Dataset excerpts:

=======

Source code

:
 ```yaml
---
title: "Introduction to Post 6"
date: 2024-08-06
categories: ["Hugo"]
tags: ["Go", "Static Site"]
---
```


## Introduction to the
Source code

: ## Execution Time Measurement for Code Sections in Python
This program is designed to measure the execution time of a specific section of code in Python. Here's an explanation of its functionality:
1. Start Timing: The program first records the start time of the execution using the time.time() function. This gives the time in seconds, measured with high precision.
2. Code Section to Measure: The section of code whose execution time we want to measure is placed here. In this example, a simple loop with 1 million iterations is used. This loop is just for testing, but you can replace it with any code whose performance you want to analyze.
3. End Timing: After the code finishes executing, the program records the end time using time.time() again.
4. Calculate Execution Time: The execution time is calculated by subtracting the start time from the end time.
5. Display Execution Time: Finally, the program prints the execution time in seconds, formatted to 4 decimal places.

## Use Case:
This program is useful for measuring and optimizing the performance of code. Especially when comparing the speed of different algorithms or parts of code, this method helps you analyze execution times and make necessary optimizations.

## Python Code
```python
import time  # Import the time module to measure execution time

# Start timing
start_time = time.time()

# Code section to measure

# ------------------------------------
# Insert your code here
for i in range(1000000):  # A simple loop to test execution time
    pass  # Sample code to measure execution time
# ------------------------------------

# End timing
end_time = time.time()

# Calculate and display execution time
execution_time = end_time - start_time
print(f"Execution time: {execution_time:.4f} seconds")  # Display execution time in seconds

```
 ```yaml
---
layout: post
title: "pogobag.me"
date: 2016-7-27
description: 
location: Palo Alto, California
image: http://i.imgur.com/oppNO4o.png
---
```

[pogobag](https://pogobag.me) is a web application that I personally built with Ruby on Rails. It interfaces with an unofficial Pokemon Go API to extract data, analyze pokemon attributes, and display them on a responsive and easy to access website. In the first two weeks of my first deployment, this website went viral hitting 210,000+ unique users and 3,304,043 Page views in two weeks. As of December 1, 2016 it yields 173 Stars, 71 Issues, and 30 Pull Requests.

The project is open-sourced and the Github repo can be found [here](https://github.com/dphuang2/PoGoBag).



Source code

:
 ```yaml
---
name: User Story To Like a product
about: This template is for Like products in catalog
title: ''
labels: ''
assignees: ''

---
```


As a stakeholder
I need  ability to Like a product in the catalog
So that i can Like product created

=======

Problem to work on:
Your answer should be a single number: the tally of lines in the entries that include the word "using".

Result:
2